### WORK REQUEST
Type again, exactly, the lines below from the start through the line that includes "Distributed tracing |".

### DATA SUPPLIED
::::
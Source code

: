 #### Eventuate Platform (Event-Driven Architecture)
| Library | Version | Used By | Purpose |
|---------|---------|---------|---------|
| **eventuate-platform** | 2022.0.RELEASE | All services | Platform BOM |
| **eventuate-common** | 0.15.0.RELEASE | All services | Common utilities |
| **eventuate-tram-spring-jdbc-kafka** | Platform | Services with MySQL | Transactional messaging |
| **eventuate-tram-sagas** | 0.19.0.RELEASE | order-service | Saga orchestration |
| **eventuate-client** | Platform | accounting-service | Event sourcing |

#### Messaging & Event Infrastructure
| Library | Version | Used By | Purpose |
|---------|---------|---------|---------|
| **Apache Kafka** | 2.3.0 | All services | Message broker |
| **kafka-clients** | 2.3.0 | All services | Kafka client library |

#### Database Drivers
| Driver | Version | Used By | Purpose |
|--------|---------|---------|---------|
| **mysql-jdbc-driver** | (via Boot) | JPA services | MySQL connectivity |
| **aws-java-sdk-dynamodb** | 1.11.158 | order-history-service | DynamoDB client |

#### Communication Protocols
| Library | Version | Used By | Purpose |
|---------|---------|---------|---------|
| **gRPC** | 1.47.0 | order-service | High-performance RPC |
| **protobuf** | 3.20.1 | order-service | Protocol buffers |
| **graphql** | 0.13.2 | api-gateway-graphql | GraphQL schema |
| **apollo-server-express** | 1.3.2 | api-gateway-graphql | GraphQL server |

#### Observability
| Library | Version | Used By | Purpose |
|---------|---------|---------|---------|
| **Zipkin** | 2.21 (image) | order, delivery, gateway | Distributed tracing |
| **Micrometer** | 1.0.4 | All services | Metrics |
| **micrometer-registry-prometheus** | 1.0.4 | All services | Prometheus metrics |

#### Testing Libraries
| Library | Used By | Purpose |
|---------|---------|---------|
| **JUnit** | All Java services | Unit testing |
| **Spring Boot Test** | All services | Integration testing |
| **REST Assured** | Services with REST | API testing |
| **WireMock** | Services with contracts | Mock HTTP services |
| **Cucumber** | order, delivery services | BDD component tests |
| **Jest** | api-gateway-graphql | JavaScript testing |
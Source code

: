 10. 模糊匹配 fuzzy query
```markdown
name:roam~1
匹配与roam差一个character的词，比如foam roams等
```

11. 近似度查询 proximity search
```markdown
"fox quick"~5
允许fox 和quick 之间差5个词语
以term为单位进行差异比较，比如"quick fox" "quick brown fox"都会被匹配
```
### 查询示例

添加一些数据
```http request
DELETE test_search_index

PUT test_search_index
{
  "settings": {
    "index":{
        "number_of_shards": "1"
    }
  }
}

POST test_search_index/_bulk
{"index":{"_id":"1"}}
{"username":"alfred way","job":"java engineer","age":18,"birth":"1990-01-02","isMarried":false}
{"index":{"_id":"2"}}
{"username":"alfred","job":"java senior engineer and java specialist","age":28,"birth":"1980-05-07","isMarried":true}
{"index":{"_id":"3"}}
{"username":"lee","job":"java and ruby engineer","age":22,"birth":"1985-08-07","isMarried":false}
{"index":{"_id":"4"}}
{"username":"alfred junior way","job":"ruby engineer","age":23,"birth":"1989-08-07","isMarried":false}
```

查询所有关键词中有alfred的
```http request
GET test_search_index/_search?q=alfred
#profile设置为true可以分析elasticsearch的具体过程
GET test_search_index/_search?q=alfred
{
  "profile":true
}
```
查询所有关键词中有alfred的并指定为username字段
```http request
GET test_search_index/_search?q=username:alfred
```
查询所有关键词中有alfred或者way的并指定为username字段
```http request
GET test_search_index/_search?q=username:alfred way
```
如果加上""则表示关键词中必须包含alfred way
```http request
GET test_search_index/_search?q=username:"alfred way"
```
::::
### PROBLEM SOLUTION
Source code

: #### Eventuate Platform (Event-Driven Architecture)
| Library | Version | Used By | Purpose |
|---------|---------|---------|---------|
| **eventuate-platform** | 2022.0.RELEASE | All services | Platform BOM |
| **eventuate-common** | 0.15.0.RELEASE | All services | Common utilities |
| **eventuate-tram-spring-jdbc-kafka** | Platform | Services with MySQL | Transactional messaging |
| **eventuate-tram-sagas** | 0.19.0.RELEASE | order-service | Saga orchestration |
| **eventuate-client** | Platform | accounting-service | Event sourcing |

#### Messaging & Event Infrastructure
| Library | Version | Used By | Purpose |
|---------|---------|---------|---------|
| **Apache Kafka** | 2.3.0 | All services | Message broker |
| **kafka-clients** | 2.3.0 | All services | Kafka client library |

#### Database Drivers
| Driver | Version | Used By | Purpose |
|--------|---------|---------|---------|
| **mysql-jdbc-driver** | (via Boot) | JPA services | MySQL connectivity |
| **aws-java-sdk-dynamodb** | 1.11.158 | order-history-service | DynamoDB client |

#### Communication Protocols
| Library | Version | Used By | Purpose |
|---------|---------|---------|---------|
| **gRPC** | 1.47.0 | order-service | High-performance RPC |
| **protobuf** | 3.20.1 | order-service | Protocol buffers |
| **graphql** | 0.13.2 | api-gateway-graphql | GraphQL schema |
| **apollo-server-express** | 1.3.2 | api-gateway-graphql | GraphQL server |

#### Observability
| Library | Version | Used By | Purpose |
|---------|---------|---------|---------|
| **Zipkin** | 2.21 (image) | order, delivery, gateway | Distributed tracing |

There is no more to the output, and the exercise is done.